*** AVAILABLE RECORDS ***

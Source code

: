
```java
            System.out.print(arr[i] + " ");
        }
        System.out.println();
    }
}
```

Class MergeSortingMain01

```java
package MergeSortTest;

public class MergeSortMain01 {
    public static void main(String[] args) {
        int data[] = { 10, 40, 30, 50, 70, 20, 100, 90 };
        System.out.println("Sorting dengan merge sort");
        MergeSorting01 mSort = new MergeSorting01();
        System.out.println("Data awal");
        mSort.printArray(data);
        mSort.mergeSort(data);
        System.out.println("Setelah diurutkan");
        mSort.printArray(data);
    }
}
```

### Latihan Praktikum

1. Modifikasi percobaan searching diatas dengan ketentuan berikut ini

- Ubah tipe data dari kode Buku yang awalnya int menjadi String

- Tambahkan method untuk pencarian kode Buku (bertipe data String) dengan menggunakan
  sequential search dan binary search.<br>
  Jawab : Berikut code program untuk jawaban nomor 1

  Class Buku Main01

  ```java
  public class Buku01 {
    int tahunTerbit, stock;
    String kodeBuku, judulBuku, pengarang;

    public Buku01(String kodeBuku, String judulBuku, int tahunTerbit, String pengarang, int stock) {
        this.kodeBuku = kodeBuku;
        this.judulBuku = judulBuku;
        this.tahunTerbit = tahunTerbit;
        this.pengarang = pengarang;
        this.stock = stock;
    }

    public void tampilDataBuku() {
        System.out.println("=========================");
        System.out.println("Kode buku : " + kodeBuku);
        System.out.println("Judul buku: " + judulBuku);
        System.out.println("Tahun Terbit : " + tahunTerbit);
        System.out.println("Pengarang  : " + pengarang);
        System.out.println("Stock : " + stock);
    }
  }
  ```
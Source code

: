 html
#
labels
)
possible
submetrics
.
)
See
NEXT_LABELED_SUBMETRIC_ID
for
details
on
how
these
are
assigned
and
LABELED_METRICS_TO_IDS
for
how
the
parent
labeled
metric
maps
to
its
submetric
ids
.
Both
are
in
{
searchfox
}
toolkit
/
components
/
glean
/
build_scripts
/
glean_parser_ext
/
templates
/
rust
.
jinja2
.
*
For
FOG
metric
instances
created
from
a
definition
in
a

*** End of AVAILABLE RECORDS ***

### TASK TO COMPLETE
Each line in the data that holds the string "judulBuku" should be found and copied.

### RESULT OF THE EXERCISE
    String kodeBuku, judulBuku, pengarang;
    public Buku01(String kodeBuku, String judulBuku, int tahunTerbit, String pengarang, int stock) {
        this.judulBuku = judulBuku;
        System.out.println("Judul buku: " + judulBuku);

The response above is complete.